Together, the I.R.C. report and Feller’s remarks set off some controversy among human-rights workers and also in the media, which — thanks to mischaracterizations of the report as well as the efforts of some well-meaning but overzealous activists — have been filled with unverified reports of “mass rape” taking place in Syria. Unable to interview victims directly or cross over into Syria, some activists have used “crowd sourcing” and other means of unverified social media, such as YouTube videos, as a means of collecting data on rape.
Unfortunately, without solid information to back up charges, using terms such as “mass rape” or “systematic rape” (which happened in Bosnia and Rwanda, for instance, where orders to rape were given by higher-ups) is dangerous for everyone involved. The problem: while activists’ claims have drawn needed attention to a deplorable conflict, imprecise charges of mass rape without documentation can distract aid workers and donors from other, possibly even more pressing human-rights crises. Charges that are eventually shown to be exaggerated can also set a dangerous precedent for future conflicts and could even hamper potential war-crimes tribunals.
“Sexual violence in Syria is not systematic — it’s not like Rwanda,” said Dr. Zahra, a Syrian gynecologist working with refugee women in Antakya, Turkey, not far from the Syrian border, where nearly an estimated 10,000 Syrians are living, having fled their country. “But it is happening. It is happening every day.”

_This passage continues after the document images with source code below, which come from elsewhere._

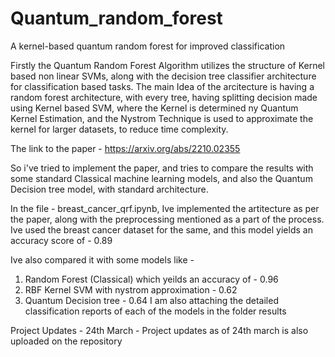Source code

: # Quantum_random_forest
A kernel-based quantum random forest for improved classification

Firstly the Quantum Random Forest Algorithm utilizes the structure of Kernel based non linear SVMs, along with the decision tree classifier architecture for classification based tasks. The main Idea of the arcitecture is having a random forest architecture, with every tree, having splitting decision made using Kernel based SVM, where the Kernel is determined ny Quantum Kernel Estimation, and the Nystrom Technique is used to approximate the kernel for larger datasets, to reduce time complexity. 

The link to the paper - https://arxiv.org/abs/2210.02355

So i've tried to implement the paper, and tries to compare the results with some standard Classical machine learning models, and also the Quantum Decision tree model, with standard architecture. 

In the file - breast_cancer_qrf.ipynb, Ive implemented the artitecture as per the paper, along with the preprocessing mentioned as a part of the process. Ive used the breast cancer dataset for the same, and this model yields an accuracy score of - 0.89 

Ive also compared it with some models like - 
1) Random Forest (Classical) which yeilds an accuracy of - 0.96
2) RBF Kernel SVM with nystrom approximation - 0.62
3) Quantum Decision tree - 0.64 
I am also attaching the detailed classification reports of each of the models in the folder results 


Project Updates - 
24th March - Project updates as of 24th march is also uploaded on the repository 
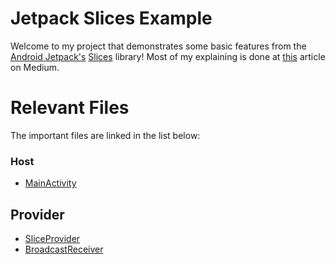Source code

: # Jetpack Slices Example

Welcome to my project that demonstrates some basic features from the [Android Jetpack's](https://developer.android.com/jetpack) [Slices](https://developer.android.com/guide/slices/) library! Most of my explaining is done at [this]() article on Medium.

# Relevant Files
The important files are linked in the list below:
### Host
 * [MainActivity](https://github.com/iYung/jetpack-slices-example/blob/master/Host/app/src/main/java/com/example/iyung/host/MainActivity.kt)
## Provider
* [SliceProvider](https://github.com/iYung/jetpack-slices-example/blob/master/Provider/app/src/main/java/com/example/iyung/provider/MySliceProvider.kt)
* [BroadcastReceiver](https://github.com/iYung/jetpack-slices-example/blob/master/Provider/app/src/main/java/com/example/iyung/provider/MyReceiver.kt)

The truth, in other words, is bad enough. But getting accurate and reliable data on rape in Syria is, of course, extremely difficult, due to the chaos and danger of operating in a war zone. Cultural and religious beliefs are a further hindrance to accurate reporting. A woman’s virginity is closely linked to the concept of honor — not just the victim’s but also her family’s. A recent U.N. Commission of Inquiry report on Syria cites five instances of women who committed suicide after being raped, so intense is the shame associated with the crime. “People just cannot talk about it,” said Dr. Zahra. As the C.O.I. report noted, “Chronic under-reporting has made judging the magnitude of this violation difficult.” That is likely true as well for male rape, which has been reported in prisons and detention centers.
In May 2012, I received a grant from The Nation Institute (affiliated with The Nation magazine) to begin researching torture and other human-rights abuses on both sides of the Syrian civil war. Over the past year, I have traveled inside the ravaged country multiple times, often working undercover and alone, or with a female interpreter, and I have spoken to a dozen or so men and women who had been incarcerated by the government and who told me that rape was always threatened if they did not cooperate with interrogators. One woman I spoke to told me she herself had been raped as part of her interrogation; others might well have been but were afraid to reveal it.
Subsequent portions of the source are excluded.